92 F-150 w/small block romeo V8. I got 147000 (approx) on it and it still runs great. I tow 8' and 10' trailers without any problems and have hauled an entire deck package (12 x 16) with it. Gets 24 MPG with no load on the highway. Towing and/or heavy payload substantially drop MPG to between 12 to 19 depending on what the load is. Best part is no crew cab = less cleaning and no obnoxious passengers. When I do get another truck however I will probably go with the F-350 diesel super duty (2WD). I'll probably get the tow package installed after I get the truck because they don't have it available (at least that's what the sales guy told me) in a standard with the tow package.


----------



## Tinstaafl (Jan 6, 2008)

Cole82 said:


> Today at the lumber yard I saw a guy with a ranger and a 4x8 enclosed trailer.


Today at the lumber yard, I saw a guy with a yellow VW bug and a 4x8 open trailer he was loading up with 4x4s. Looked cool! :laughing:

For general all-around work, it's hard to beat a standard (or 4x4) F150 or the equivalent in a different breed. Obviously, if you often need to carry or tow big loads, you need something beefier. But I wouldn't consider anything smaller. That just makes you _think_ you have a truck, and is going to lead to frustration.

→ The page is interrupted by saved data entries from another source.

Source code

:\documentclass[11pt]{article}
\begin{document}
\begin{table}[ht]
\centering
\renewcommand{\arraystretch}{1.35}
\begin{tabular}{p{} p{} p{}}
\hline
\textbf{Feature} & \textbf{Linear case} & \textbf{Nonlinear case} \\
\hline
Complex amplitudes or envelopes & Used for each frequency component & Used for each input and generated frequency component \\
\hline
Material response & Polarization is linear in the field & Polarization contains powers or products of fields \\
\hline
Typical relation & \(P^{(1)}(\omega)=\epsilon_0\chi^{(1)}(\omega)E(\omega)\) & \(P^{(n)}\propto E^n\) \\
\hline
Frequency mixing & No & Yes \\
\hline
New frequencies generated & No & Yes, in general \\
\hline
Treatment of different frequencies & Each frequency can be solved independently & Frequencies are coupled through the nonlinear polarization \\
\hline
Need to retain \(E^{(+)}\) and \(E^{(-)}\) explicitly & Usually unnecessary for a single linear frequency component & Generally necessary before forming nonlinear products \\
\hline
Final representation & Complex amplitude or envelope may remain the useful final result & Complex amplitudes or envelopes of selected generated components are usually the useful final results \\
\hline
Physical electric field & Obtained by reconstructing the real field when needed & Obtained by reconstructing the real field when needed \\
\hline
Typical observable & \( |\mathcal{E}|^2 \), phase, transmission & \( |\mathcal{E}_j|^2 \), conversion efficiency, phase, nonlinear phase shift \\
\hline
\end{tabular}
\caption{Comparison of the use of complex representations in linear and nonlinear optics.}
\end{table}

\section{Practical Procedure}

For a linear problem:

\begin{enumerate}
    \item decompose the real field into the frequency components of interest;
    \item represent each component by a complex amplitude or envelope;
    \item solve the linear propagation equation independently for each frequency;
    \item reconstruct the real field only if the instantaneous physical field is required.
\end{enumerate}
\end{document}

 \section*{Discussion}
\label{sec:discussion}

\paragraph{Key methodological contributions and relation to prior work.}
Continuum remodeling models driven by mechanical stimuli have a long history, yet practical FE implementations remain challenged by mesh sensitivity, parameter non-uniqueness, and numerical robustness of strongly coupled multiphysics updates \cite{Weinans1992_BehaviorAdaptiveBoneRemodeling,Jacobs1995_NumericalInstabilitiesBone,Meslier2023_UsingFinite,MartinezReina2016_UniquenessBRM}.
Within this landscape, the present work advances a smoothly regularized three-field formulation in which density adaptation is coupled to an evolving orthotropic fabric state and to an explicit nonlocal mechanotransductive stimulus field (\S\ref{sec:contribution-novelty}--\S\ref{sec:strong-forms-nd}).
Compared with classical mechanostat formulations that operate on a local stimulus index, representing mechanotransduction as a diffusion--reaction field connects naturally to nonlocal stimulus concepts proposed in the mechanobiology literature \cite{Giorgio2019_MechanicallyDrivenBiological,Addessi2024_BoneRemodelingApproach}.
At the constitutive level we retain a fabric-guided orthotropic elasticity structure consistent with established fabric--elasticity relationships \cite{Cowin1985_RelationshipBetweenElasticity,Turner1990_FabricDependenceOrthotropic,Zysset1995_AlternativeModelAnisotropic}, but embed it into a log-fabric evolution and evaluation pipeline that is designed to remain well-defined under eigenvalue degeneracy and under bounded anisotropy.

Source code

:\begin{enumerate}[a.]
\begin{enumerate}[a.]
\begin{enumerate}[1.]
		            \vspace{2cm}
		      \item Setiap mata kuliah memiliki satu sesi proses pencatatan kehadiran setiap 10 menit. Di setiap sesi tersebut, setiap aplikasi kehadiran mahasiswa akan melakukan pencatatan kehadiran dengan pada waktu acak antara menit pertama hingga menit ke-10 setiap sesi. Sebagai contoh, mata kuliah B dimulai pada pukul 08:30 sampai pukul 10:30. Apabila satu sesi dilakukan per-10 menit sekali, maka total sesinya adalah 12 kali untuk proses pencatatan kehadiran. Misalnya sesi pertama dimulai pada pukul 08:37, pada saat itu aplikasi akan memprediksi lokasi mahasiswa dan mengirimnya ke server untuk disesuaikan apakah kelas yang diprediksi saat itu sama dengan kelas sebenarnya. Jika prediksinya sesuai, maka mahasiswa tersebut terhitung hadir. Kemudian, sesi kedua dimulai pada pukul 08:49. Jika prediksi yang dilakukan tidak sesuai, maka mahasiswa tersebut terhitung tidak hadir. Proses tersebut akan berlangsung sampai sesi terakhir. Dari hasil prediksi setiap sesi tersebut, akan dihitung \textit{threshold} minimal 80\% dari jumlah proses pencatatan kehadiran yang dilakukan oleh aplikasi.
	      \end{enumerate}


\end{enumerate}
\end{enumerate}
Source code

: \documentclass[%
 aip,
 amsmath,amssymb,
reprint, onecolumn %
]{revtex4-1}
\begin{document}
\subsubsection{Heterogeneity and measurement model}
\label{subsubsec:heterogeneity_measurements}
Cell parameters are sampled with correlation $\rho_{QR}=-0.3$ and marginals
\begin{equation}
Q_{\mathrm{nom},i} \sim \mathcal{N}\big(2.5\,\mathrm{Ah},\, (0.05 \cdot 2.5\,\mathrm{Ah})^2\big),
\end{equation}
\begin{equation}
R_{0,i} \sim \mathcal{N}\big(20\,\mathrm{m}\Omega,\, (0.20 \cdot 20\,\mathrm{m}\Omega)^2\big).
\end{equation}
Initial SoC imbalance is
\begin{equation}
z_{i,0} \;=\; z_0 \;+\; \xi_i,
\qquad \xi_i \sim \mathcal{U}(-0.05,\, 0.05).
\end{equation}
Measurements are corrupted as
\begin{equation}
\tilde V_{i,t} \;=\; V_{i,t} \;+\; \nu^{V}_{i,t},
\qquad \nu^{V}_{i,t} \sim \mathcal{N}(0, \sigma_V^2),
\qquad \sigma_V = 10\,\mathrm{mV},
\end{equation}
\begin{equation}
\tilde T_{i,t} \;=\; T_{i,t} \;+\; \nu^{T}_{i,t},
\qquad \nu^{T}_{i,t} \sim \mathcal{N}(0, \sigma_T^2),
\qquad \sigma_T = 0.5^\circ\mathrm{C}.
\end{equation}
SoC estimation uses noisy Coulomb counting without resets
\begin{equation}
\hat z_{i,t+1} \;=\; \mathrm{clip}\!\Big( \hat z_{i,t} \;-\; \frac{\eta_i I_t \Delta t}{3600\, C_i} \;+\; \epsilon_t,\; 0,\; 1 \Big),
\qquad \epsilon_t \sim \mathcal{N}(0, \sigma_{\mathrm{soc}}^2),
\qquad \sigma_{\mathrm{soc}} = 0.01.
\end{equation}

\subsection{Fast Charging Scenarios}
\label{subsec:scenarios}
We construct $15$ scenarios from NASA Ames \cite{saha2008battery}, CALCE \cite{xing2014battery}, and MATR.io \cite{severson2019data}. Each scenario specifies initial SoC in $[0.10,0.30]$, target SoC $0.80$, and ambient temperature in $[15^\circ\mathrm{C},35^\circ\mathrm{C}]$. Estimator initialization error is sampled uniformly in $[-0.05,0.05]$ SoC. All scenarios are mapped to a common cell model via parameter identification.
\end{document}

As for gas mileage, that's a non-issue. It's just part of the overhead and should be covered by your overall pricing.

Now, something shiny to drive around empty and impress clients with is an altogether different matter.


----------



## J-Peffer (Mar 3, 2007)

I hope I don't offend anyone here, and I'm sure I probably will.

A lot of guys are hurting for work and I've always said guys that hurt for work, think with the "contractor" mentality.

When we have work booked up, we make good money, we can buy a F350 super charged diesil and live in a $500k home.

What do your customers see though? They see you pull up in a $60k truck, towing a 10k trailer, dropping off a 12k dump trailer, and chances are, if you are operating like this, you are no where to be found when the work is being done. To top it off, in my community, they know you live in a 500k house.

Maybe you are worth it, but maybe there is a reason people are under bidding your work though too. 

I get my shingles delivered for free, on the roof. I order dumpsters to be dropped off, I can dump them at the dump for 15 a yard, or get a dumpster for 17 a yard. Anything I can't fit in the back of my 1/2 ton truck, or on a 6x12 trailer, it gets delivered for free, or for a very reasonable price.

All lumber yards offer these services, they have trucks bigger than any of us have. Let them provide the service. 

Get a nice, dependable, respectable, used 1/2 ton truck, or even a used 3/4 ton. 

Seriously, does no one else know how bad of a financial purchase a NEW vehicular is?

Now is not the time to start obligating to over head cost.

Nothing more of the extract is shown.